** Opening PROVIDED RECORDS block **

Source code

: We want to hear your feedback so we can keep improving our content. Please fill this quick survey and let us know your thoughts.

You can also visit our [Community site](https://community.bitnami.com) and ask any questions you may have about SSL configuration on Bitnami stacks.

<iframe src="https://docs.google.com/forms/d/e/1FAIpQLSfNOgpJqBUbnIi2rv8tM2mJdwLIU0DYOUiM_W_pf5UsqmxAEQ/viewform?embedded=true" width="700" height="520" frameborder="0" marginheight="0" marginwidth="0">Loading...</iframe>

** Closing PROVIDED RECORDS block **
** Opening PROVIDED RECORDS block **

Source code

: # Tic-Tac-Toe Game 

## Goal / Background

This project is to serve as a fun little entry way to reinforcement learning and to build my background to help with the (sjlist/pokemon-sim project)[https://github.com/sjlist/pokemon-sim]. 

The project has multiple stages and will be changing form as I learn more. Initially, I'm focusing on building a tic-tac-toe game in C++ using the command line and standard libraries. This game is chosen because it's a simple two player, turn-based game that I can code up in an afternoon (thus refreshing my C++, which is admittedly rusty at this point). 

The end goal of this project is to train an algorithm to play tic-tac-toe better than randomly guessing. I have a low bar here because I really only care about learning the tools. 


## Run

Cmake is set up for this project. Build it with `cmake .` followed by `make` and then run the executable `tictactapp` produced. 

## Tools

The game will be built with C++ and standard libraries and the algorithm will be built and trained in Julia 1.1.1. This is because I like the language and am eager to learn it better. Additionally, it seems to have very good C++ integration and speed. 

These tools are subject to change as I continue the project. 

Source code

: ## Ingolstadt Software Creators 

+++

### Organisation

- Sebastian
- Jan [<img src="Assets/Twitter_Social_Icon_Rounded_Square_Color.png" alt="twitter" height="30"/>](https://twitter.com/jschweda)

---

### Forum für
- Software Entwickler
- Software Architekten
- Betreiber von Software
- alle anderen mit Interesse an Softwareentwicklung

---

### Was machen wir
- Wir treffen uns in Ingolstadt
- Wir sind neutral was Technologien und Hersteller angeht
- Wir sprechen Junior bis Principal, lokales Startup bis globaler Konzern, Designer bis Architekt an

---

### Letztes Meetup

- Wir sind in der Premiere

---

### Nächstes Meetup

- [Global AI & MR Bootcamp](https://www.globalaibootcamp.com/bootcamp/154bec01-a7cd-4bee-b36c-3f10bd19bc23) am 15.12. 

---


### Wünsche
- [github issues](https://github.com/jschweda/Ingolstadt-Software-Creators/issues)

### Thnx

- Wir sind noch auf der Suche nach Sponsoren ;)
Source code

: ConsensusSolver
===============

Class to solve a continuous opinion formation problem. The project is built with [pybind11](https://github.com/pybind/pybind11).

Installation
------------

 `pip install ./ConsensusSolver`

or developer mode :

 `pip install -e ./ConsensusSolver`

** Closing PROVIDED RECORDS block **
** Opening PROVIDED RECORDS block **

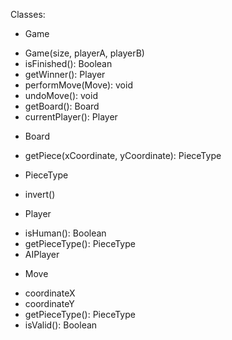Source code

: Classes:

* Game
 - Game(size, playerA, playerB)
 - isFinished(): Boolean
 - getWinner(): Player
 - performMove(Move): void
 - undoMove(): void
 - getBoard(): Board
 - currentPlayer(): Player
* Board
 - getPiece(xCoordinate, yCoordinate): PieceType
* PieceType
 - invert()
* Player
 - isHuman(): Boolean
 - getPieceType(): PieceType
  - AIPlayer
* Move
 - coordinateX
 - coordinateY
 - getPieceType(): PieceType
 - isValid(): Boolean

** Closing PROVIDED RECORDS block **

## PROBLEM TO WORK ON
Give back, word for word, only the lines above from the line holding "- Sebastian" to the line holding "### Letztes Meetup", both included.

## EXERCISE RESULT
- Sebastian
- Jan [<img src="Assets/Twitter_Social_Icon_Rounded_Square_Color.png" alt="twitter" height="30"/>](https://twitter.com/jschweda)

---

### Forum für
- Software Entwickler
- Software Architekten
- Betreiber von Software
- alle anderen mit Interesse an Softwareentwicklung

---

### Was machen wir
- Wir treffen uns in Ingolstadt
- Wir sind neutral was Technologien und Hersteller angeht
- Wir sprechen Junior bis Principal, lokales Startup bis globaler Konzern, Designer bis Architekt an

---

### Letztes Meetup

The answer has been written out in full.